34

34

Париж 29-IV-67

Дорогой Владимир Федорович.

От всего сердца благодарю Вас за «Вторую книгу» Чурилина. Она мне кажется интереснее первой, более сгущенной, словесно более требовательной, более смелой.

Если хотите — более «экспериментальной». В глазах многих, это, м. б., недостаток, и возможно даже, что эта книжка была промежуточным звеном к чему-то третьему, чего мы так и не удостоились увидеть.

Но именно ее лаконичность и сосредоточенность кажутся мне, в некотором смысле, достижением, независимо от того, куда все это привело бы в дальнейшем, при нормальных условиях.

Любопытно также, что путь, которым он идет в этой книжке, странно близок к футуристам. Чурилин ведь был скорее человеком лагеря Клюева и Ганина, скорее, чем, напр<имер>, Крученыха. Но как сильная личность, он соединял в себе разные возможности, поверх школ и группировок, и шел, вероятно, к синтезу «крестьян» с футуристами, через своеобразное использование зауми.

Рядом с этим «Весна после смерти», при всей своей душевной и словесной напряженности, кажется ближе к прозе, к «разговору», если хотите, к болтовне, поскольку такое уничижительное выражение применимо к такому яркому и сильному человеку, как Чурилин.

«Вторая книга» — уход в дебри из жилого места, в направлении к невозможному. А для поэзии это — единственное направление, которым стоит идти.

В связи с этим обращаю Ваше внимание на весьма, мне кажется, ценную публикацию: А.К. Тарасенков — Русские поэты XX века. Москва. Сов<етский> пис<атель> 1966. Оказывается, что это ортодоксальнейшее пресмыкающееся, один из официальных надсмотрщиков над поэзией, был ее настоящим любимцем, ценителем и радетелем, вроде (осмелюсь даже их сравнить!) Ивана Розанова[204].
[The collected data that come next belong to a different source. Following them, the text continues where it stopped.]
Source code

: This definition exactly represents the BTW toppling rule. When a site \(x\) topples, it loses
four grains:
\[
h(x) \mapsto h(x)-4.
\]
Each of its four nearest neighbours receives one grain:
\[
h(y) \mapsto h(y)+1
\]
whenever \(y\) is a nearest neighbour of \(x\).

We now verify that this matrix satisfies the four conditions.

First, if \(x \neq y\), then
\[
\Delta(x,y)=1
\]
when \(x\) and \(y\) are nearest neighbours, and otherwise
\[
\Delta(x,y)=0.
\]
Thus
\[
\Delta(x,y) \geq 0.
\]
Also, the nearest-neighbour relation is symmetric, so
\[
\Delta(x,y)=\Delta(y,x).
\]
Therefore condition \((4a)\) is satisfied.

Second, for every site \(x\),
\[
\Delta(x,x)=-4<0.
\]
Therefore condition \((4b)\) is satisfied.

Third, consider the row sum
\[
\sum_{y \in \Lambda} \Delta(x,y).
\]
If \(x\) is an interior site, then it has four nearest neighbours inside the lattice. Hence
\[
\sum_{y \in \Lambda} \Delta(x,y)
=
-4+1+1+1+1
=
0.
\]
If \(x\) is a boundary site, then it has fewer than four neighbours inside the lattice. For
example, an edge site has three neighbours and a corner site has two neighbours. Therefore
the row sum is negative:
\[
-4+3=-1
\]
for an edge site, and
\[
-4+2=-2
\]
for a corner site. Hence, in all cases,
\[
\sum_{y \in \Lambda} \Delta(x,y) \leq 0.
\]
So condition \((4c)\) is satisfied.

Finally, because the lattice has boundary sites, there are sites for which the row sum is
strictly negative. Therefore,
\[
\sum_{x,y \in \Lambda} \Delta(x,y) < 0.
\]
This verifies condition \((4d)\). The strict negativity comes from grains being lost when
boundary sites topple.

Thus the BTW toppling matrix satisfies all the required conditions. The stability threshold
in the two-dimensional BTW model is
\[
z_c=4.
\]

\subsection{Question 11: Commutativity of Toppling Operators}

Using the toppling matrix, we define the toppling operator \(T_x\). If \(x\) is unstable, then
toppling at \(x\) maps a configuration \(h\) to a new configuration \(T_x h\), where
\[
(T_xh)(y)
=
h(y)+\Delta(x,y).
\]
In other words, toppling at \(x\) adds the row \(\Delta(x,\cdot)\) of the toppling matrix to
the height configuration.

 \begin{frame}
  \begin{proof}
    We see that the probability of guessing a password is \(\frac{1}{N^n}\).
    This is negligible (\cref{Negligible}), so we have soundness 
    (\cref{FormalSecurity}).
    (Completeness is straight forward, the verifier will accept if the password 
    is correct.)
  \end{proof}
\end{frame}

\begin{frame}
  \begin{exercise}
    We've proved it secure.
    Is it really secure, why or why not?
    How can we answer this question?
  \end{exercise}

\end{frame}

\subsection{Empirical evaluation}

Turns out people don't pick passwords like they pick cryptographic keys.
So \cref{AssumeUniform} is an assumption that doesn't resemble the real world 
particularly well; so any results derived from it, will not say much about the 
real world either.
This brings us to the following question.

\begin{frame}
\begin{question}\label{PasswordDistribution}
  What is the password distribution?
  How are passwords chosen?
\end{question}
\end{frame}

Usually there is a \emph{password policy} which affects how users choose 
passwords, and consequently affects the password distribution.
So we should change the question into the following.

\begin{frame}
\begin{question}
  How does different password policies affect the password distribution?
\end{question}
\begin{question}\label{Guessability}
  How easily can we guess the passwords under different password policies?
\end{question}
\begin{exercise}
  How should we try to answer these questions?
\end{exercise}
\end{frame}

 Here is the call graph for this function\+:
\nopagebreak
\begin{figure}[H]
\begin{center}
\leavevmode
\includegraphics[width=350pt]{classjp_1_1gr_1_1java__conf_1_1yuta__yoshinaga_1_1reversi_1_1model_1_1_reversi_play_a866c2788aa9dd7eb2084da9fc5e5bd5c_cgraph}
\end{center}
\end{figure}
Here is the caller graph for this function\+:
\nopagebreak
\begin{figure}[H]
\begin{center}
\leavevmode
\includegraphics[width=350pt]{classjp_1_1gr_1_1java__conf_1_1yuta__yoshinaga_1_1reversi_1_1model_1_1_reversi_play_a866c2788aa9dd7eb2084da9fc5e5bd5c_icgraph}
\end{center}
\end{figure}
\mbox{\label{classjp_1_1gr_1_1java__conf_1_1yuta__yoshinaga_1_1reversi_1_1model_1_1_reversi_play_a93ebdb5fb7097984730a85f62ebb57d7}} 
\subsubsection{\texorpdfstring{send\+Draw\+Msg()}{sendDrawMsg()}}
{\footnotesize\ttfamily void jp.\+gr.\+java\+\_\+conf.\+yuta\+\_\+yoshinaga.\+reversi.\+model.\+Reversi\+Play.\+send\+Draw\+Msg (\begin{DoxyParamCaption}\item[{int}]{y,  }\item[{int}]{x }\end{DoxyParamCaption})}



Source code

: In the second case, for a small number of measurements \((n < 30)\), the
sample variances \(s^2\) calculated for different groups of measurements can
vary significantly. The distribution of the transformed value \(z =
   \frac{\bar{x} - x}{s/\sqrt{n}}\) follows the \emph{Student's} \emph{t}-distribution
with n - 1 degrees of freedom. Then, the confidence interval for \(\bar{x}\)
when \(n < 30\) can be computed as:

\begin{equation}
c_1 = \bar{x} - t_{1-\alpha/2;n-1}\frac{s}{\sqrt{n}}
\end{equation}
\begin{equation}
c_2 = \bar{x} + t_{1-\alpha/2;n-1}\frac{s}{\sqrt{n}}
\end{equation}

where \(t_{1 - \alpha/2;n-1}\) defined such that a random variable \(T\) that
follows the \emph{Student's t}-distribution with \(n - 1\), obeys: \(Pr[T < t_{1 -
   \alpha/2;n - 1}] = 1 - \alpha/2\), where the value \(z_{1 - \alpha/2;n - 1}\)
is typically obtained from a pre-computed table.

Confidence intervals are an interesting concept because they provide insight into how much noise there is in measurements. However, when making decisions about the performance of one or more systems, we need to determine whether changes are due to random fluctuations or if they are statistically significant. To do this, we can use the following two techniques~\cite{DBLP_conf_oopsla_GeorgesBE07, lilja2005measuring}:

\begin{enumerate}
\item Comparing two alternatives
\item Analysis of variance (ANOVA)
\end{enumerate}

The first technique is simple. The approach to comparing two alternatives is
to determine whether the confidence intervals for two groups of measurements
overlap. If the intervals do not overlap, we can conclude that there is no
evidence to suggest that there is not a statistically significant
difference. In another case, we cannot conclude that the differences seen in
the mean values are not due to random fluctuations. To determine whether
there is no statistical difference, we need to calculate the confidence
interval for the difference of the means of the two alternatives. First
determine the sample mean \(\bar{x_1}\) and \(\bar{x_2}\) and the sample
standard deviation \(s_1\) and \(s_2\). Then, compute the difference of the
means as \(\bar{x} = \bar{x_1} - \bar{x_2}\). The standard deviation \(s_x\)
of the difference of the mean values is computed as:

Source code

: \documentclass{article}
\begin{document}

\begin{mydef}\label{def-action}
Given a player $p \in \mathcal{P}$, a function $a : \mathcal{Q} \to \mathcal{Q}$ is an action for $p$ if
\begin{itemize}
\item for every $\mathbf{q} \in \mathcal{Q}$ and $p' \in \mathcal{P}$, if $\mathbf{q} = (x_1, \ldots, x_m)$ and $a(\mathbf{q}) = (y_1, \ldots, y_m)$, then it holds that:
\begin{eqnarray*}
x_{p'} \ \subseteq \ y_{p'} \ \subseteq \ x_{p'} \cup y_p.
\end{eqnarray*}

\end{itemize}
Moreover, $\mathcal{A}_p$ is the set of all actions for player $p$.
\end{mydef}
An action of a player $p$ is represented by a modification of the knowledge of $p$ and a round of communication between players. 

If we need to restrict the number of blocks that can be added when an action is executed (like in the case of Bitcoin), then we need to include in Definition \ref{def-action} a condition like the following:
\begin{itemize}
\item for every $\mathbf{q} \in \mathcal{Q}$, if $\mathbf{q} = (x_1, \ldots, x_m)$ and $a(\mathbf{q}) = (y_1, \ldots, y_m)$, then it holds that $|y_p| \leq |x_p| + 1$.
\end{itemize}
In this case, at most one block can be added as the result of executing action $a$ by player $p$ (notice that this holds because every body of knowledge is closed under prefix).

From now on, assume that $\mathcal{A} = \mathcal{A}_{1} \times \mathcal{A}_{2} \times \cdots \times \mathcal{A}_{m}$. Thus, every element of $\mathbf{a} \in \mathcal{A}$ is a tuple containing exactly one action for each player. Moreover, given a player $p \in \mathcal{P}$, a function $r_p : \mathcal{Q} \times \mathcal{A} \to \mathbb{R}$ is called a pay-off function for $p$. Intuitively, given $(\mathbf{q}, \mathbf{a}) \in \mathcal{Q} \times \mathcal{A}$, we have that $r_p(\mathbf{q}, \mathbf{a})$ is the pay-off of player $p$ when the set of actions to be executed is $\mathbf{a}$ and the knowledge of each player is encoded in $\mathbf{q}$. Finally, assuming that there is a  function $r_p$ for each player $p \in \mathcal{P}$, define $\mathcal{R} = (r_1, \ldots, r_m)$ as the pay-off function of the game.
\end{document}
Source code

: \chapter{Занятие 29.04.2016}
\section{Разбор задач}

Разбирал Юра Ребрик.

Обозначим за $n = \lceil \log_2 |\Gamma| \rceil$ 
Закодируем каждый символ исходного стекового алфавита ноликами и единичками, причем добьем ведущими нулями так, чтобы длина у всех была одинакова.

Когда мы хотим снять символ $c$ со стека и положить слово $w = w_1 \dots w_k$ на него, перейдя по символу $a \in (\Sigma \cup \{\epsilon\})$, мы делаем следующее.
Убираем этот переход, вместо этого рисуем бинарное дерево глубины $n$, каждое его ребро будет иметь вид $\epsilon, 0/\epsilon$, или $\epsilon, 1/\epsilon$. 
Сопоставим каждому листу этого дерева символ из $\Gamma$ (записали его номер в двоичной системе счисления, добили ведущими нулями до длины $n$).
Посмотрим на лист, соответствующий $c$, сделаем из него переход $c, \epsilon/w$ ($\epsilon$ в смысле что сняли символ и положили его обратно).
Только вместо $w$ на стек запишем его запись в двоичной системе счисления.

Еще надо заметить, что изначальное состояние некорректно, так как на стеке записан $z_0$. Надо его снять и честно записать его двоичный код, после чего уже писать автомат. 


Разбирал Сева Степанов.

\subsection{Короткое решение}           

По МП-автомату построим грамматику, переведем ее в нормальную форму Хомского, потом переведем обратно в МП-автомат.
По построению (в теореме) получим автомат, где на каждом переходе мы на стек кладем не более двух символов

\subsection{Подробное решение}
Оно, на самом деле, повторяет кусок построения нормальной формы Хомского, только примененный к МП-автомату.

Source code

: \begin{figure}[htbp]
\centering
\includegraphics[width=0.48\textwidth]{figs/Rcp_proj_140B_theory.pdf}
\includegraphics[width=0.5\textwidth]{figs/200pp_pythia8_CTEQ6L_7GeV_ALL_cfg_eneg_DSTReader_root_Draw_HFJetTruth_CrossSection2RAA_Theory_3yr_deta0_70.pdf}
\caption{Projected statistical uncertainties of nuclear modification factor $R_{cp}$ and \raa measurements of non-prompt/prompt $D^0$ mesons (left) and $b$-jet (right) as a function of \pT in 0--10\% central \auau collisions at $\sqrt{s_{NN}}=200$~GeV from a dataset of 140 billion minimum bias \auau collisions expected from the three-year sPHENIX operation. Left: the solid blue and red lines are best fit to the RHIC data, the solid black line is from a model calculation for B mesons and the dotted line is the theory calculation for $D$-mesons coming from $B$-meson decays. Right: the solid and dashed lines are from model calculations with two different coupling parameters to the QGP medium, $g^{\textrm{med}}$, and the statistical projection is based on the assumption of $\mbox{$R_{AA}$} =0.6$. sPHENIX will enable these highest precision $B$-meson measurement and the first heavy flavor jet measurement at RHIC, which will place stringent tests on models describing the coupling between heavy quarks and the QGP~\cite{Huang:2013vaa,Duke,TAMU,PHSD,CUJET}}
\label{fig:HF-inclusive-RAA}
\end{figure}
Вероятно, если все будет обстоять благополучно, в ближайшие годы мы будем иметь еще немало подобных сюрпризов из СССР, когда там будто проясняется.

Так вот теперь, когда он умер, выпустили они там составленную им библиографию его же собственной, им самим в течение всей его жизни собранной библиотеки русской поэзии XX века.

Любопытно то, что умер он в 1956 году, а библиография эта вышла только теперь. Дай полна ли она?..[205]

Но, так или иначе, ценность ее для такого человека, как, напр<имер>, Вы, неисчерпаема и не поддается учету. В книге около 500 стр. И на каждой из них свыше 30 заглавий.

Конечно, большинство из них — скучнейшая и никчемнейшая соцреалистическая халтура. Да и за истекшие со смерти Тарасенкова 10 лет немало вышло нового, что сильно меняет картину, вырисовывающую<ся> в его книге, но все-таки в ней, по крайней мере для меня, нашлась такая уйма захватывающе интересных и совершенно новых сведений, что, попади, напр<имер>, мы теперь в Москву, кажись, жизни бы не хватило, чтобы их исчерпать полностью.

Конечно, бесчисленных указанных в этой книге поэтов я и во сне не видал, всех этих Абрамовых и Аврущенок и Агатовых (имена взяты наугад на первых только двух страницах). А ведь и среди них, несомненно, есть и интересные, а м. б., и сущие откровения.

Но вот, все-таки, приведу Вам хоть несколько примеров: Ф. Богородский — Даешь! (Со статьями В. Каменского, Хлебникова и т. д.)

К. Вагинов — Опыты соединения слов посредством ритма. 1931 г. и еще 2 сборника: 1921 и 1926 гг.

Павел Васильев — Путь на Семиге 1932 г.

А. Введенский (обереут) — Стихи 1940 г. и целый ряд сборников для детей (только ли для детей?)

Ю. Владимиров (тоже обереут) — Оркестр 1929, Чудаки 1930 и еще ряд других.

М. Волошин — Чайка и Саломея (Стихотворения). Киев 1909 г.

Ганин — целых 12 заглавий с точными данными места, года и издательства, среди которых 9 мне до сих пор не известных (даже по заглавию). Что же говорить о самом тексте!

Иван Грузинов — был интересный такой имажинист, близкий к Сергею Боброву, но до сих пор известный мне только по периодике. Оказывается, что у него было целых шесть сборников между 1915 и 1926 гг.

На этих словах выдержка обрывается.